[Dataset entries]
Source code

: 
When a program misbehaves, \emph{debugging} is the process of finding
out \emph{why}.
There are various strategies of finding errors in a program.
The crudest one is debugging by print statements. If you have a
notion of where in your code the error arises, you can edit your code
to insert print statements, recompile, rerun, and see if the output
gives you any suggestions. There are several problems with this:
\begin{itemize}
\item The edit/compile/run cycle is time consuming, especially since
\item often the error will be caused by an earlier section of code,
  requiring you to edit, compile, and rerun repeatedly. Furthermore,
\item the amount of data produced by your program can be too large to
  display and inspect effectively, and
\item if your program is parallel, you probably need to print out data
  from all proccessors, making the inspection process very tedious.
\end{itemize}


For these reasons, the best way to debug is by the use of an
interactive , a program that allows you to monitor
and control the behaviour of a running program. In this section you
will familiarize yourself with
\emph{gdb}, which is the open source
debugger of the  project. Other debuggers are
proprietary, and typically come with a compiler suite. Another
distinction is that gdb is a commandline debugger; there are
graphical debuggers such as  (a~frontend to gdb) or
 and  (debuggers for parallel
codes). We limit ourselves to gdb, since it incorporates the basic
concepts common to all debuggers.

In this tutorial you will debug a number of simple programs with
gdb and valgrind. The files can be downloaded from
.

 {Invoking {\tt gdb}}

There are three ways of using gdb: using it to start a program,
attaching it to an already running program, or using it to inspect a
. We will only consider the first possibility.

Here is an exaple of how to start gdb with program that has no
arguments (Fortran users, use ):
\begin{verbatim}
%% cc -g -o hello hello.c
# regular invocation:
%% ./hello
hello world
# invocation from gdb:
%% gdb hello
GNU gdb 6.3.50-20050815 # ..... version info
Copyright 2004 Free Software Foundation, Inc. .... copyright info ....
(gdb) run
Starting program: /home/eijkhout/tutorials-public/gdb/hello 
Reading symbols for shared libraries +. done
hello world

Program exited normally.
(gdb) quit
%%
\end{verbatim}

■ Action item
Repeat the data in full, exactly as supplied.

■ Solution for this exercise
Source code

: 
When a program misbehaves, \emph{debugging} is the process of finding
out \emph{why}.
There are various strategies of finding errors in a program.
The crudest one is debugging by print statements. If you have a
notion of where in your code the error arises, you can edit your code
to insert print statements, recompile, rerun, and see if the output
gives you any suggestions. There are several problems with this:
\begin{itemize}
\item The edit/compile/run cycle is time consuming, especially since
\item often the error will be caused by an earlier section of code,
  requiring you to edit, compile, and rerun repeatedly. Furthermore,
\item the amount of data produced by your program can be too large to
  display and inspect effectively, and
\item if your program is parallel, you probably need to print out data
  from all proccessors, making the inspection process very tedious.
\end{itemize}


For these reasons, the best way to debug is by the use of an
interactive , a program that allows you to monitor
and control the behaviour of a running program. In this section you
will familiarize yourself with
\emph{gdb}, which is the open source
debugger of the  project. Other debuggers are
proprietary, and typically come with a compiler suite. Another
distinction is that gdb is a commandline debugger; there are
graphical debuggers such as  (a~frontend to gdb) or
 and  (debuggers for parallel
codes). We limit ourselves to gdb, since it incorporates the basic
concepts common to all debuggers.

In this tutorial you will debug a number of simple programs with
gdb and valgrind. The files can be downloaded from
.

 {Invoking {\tt gdb}}

There are three ways of using gdb: using it to start a program,
attaching it to an already running program, or using it to inspect a
. We will only consider the first possibility.

Here is an exaple of how to start gdb with program that has no
arguments (Fortran users, use ):
\begin{verbatim}
%% cc -g -o hello hello.c
# regular invocation:
%% ./hello
hello world
# invocation from gdb:
%% gdb hello
GNU gdb 6.3.50-20050815 # ..... version info
Copyright 2004 Free Software Foundation, Inc. .... copyright info ....
(gdb) run
Starting program: /home/eijkhout/tutorials-public/gdb/hello 
Reading symbols for shared libraries +. done
hello world

Program exited normally.
(gdb) quit
%%
\end{verbatim}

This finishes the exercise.